++++ DATA FOR THIS EXERCISE ++++

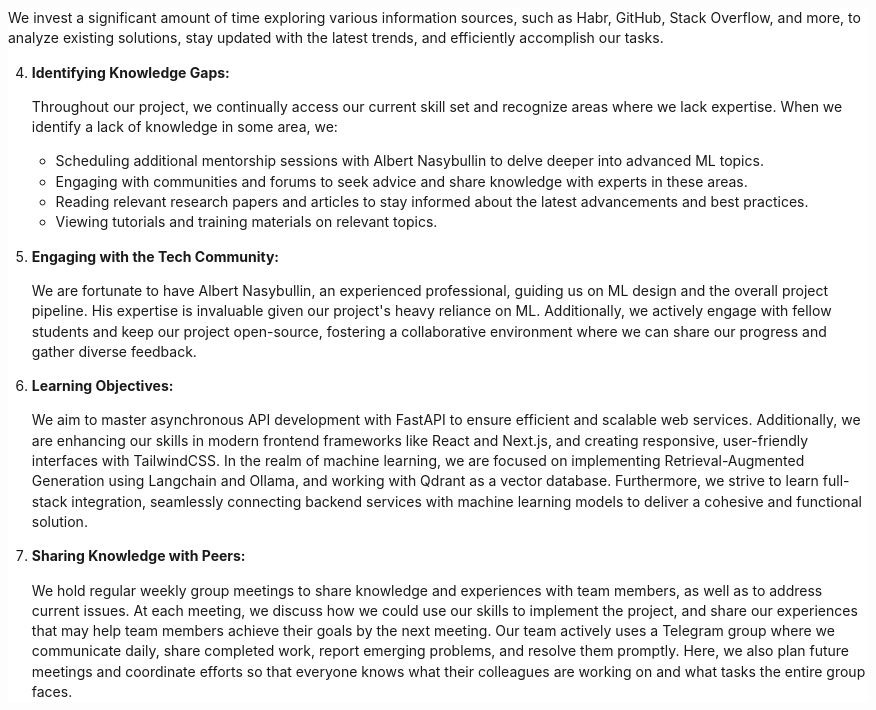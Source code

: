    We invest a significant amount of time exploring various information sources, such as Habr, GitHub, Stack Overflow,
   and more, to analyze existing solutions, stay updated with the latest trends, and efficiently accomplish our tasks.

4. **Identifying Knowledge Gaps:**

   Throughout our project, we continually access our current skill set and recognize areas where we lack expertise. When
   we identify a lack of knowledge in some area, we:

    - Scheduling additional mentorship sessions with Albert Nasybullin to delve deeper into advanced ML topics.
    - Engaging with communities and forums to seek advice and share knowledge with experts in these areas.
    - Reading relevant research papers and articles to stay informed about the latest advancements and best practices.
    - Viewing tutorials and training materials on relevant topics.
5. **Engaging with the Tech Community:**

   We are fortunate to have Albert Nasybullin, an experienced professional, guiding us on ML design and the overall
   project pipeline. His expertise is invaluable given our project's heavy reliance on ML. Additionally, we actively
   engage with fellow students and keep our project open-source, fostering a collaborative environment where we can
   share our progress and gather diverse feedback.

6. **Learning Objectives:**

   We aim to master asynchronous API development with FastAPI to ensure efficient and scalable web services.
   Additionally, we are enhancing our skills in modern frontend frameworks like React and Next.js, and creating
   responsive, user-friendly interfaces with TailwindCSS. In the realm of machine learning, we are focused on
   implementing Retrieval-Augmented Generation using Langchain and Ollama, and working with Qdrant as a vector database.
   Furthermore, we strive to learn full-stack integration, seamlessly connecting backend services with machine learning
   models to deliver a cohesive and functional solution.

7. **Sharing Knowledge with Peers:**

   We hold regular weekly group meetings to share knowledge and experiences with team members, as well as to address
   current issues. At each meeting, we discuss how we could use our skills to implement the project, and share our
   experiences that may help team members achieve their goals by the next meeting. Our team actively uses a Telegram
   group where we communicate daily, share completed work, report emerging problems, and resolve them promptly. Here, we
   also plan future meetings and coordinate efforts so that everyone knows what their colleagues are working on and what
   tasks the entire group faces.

++++

__YOUR ASSIGNMENT__
If a picture appears among the records, leave it out, and otherwise reproduce exactly every line from the first line through the one with "7. **Sharing Knowledge with Peers:**", both included.

__RESPONSE BOX__
Source code

:    We invest a significant amount of time exploring various information sources, such as Habr, GitHub, Stack Overflow,
   and more, to analyze existing solutions, stay updated with the latest trends, and efficiently accomplish our tasks.

4. **Identifying Knowledge Gaps:**

   Throughout our project, we continually access our current skill set and recognize areas where we lack expertise. When
   we identify a lack of knowledge in some area, we:

    - Scheduling additional mentorship sessions with Albert Nasybullin to delve deeper into advanced ML topics.
    - Engaging with communities and forums to seek advice and share knowledge with experts in these areas.
    - Reading relevant research papers and articles to stay informed about the latest advancements and best practices.
    - Viewing tutorials and training materials on relevant topics.
5. **Engaging with the Tech Community:**

   We are fortunate to have Albert Nasybullin, an experienced professional, guiding us on ML design and the overall
   project pipeline. His expertise is invaluable given our project's heavy reliance on ML. Additionally, we actively
   engage with fellow students and keep our project open-source, fostering a collaborative environment where we can
   share our progress and gather diverse feedback.

6. **Learning Objectives:**

   We aim to master asynchronous API development with FastAPI to ensure efficient and scalable web services.
   Additionally, we are enhancing our skills in modern frontend frameworks like React and Next.js, and creating
   responsive, user-friendly interfaces with TailwindCSS. In the realm of machine learning, we are focused on
   implementing Retrieval-Augmented Generation using Langchain and Ollama, and working with Qdrant as a vector database.
   Furthermore, we strive to learn full-stack integration, seamlessly connecting backend services with machine learning
   models to deliver a cohesive and functional solution.

7. **Sharing Knowledge with Peers:**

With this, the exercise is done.